July 25, 2012--Pre-Existing Kidney
Most paid attention to the mandate part, the part that requires almost everyone to purchase health insurance if it is not already provided by their employer. Chief Justice Roberts was the swing vote, finding that the penalty, or fine, that anyone refusing to buy health insurance will be required to pay is not a penalty or a fine but a tax. And as such the requirement to pay that tax fell within the historic prerogative of Congress.
But the Medicaid section was deemed unconstitutional because states, the court ruled, should be allowed to make their own decisions about how to offer Medicare coverage to their poorest citizens. It is not for the federal government to require certain forms of compliance, even when it provides 100 percent of the funding.
Go figure. And that is what the CBO did.
They estimate that because of the ruling up to 3 million will be uninsured and left to their own devices. There will of course be some cost savings, and that should make the GOP feel better about all the unnecessary medical-related deaths that will be the result of this. After all, to the Tea Party (which is what the Grand Old Party has become) the unfettered free market is all about the survival of the fittest.
But much that is good managed to survive Supreme Court scrutiny. For example, insurance companies will no longer be allowed to deny coverage to people with pre-existing conditions. And because of various cost-sharing offsets in the ACA it will not cost people with, say, pre-existing cancer their life savings to buy insurance. Equally important, the Act forbids lifetime caps on the provision of care. Thus, someone in the midst of expensive chemotherapy will not be cut off when she or he reaching a stipulated dollar maximum.

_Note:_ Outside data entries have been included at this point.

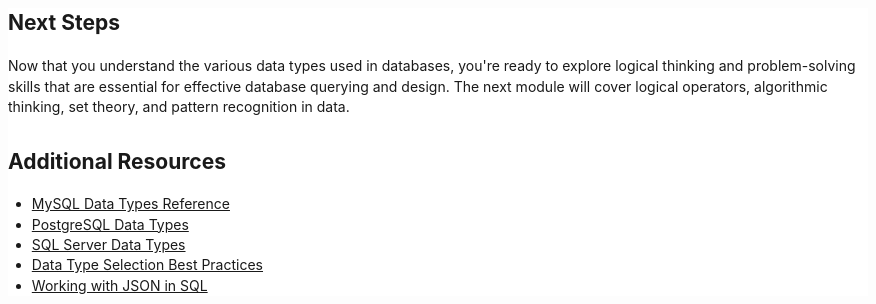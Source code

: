 ## Next Steps

Now that you understand the various data types used in databases, you're ready to explore logical thinking and problem-solving skills that are essential for effective database querying and design. The next module will cover logical operators, algorithmic thinking, set theory, and pattern recognition in data.

## Additional Resources

- [MySQL Data Types Reference](https://dev.mysql.com/doc/refman/8.0/en/data-types.html)
- [PostgreSQL Data Types](https://www.postgresql.org/docs/current/datatype.html)
- [SQL Server Data Types](https://docs.microsoft.com/en-us/sql/t-sql/data-types/data-types-transact-sql)
- [Data Type Selection Best Practices](https://www.sisense.com/blog/better-sql-schema/)
- [Working with JSON in SQL](https://www.postgresql.org/docs/current/functions-json.html)

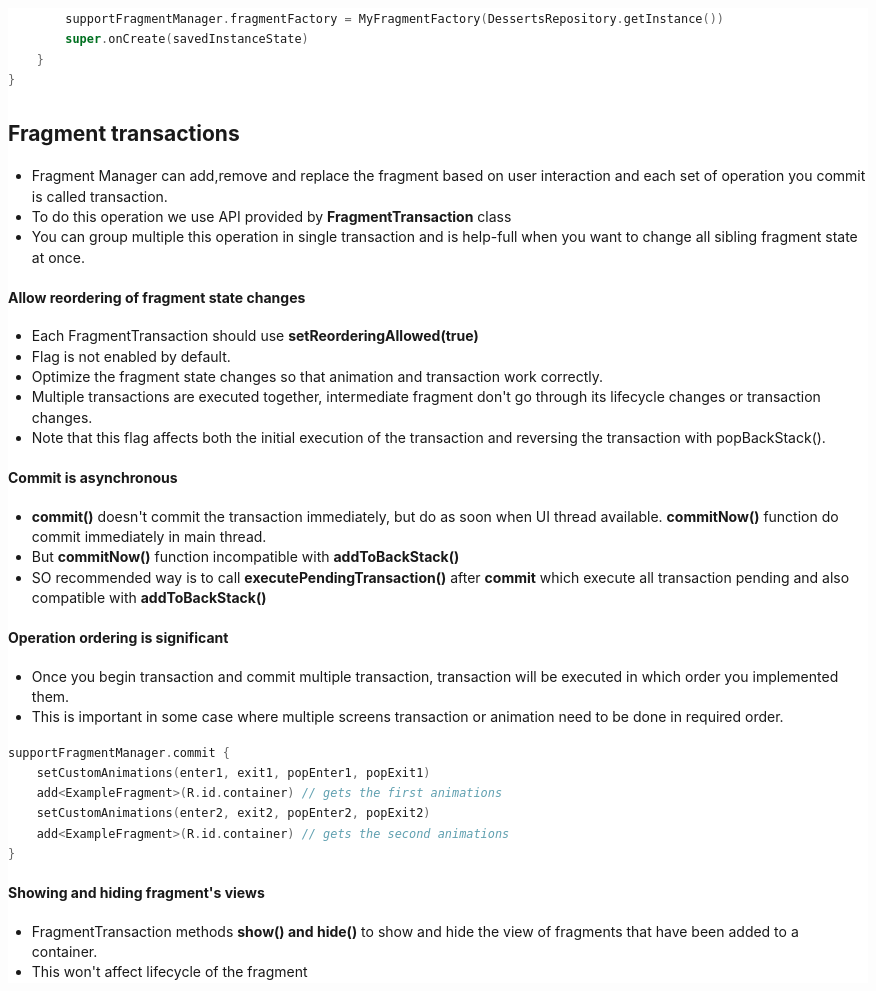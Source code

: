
 ```kotlin
        supportFragmentManager.fragmentFactory = MyFragmentFactory(DessertsRepository.getInstance())
        super.onCreate(savedInstanceState)
    }
}
```

## Fragment transactions

- Fragment Manager can add,remove and replace the fragment based on user interaction and each set of operation you commit is called transaction.
- To do this operation we use API provided by **FragmentTransaction** class
- You can group multiple this operation in single transaction and is help-full when you want to change all sibling fragment state at once.

#### Allow reordering of fragment state changes

- Each FragmentTransaction should use **setReorderingAllowed(true)**
- Flag is not enabled by default.
- Optimize the fragment state changes so that animation and transaction work correctly.
- Multiple transactions are executed together, intermediate fragment don't go through its lifecycle changes or transaction changes.
- Note that this flag affects both the initial execution of the transaction and reversing the transaction with popBackStack().

#### Commit is asynchronous

- **commit()** doesn't commit the transaction immediately, but do as soon when UI thread available. **commitNow()** function do commit immediately in main thread.
- But **commitNow()** function incompatible with **addToBackStack()**
- SO recommended way is to call **executePendingTransaction()** after **commit** which execute all transaction pending and also compatible with **addToBackStack()**

#### Operation ordering is significant

- Once you begin transaction and commit multiple transaction, transaction will be executed in which order you implemented them.
- This is important in some case  where multiple screens transaction or animation need to be done in required order.

```kotlin
supportFragmentManager.commit {
    setCustomAnimations(enter1, exit1, popEnter1, popExit1)
    add<ExampleFragment>(R.id.container) // gets the first animations
    setCustomAnimations(enter2, exit2, popEnter2, popExit2)
    add<ExampleFragment>(R.id.container) // gets the second animations
}
```

#### Showing and hiding fragment's views

- FragmentTransaction methods **show() and hide()** to show and hide the view of fragments that have been added to a container.
- This won't affect lifecycle of the fragment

But until the law takes full effect a year and a half from now, assuming Republicans are unable to defund it, situations such as the following will still pertain--
As reported in the New York Times, when 33-year-old Erika Royer lost kidney function as a side effect of lupus, unless she was able to obtain a new kidney, she was told she had only a few months to live.
Her 53-year-old father could provide a perfect match, and did--he donated one of his kidneys to his stricken daughter. As a result she is doing fine, her lupus is under control, and with one functioning kidney she was able to resume a normal life.
Her father, on the other hand, who is thus far healthy and physically active after his gift of life, has a problem. A big problem. He cannot find any insurance company willing to sell him a health care policy because he has a pre-existing condition--he has only one kidney!
If Radburn Royer can make it to January 2014, he will be able to secure health insurance. That is unless Republicans in Congress with a Mitt Romney in the White House are, as they promise, able to repeal it or, minimally, cut off its funds. Elections, as they say, have consequences. The 3 million no longer Medicaid eligible know this as will the rest of us come November.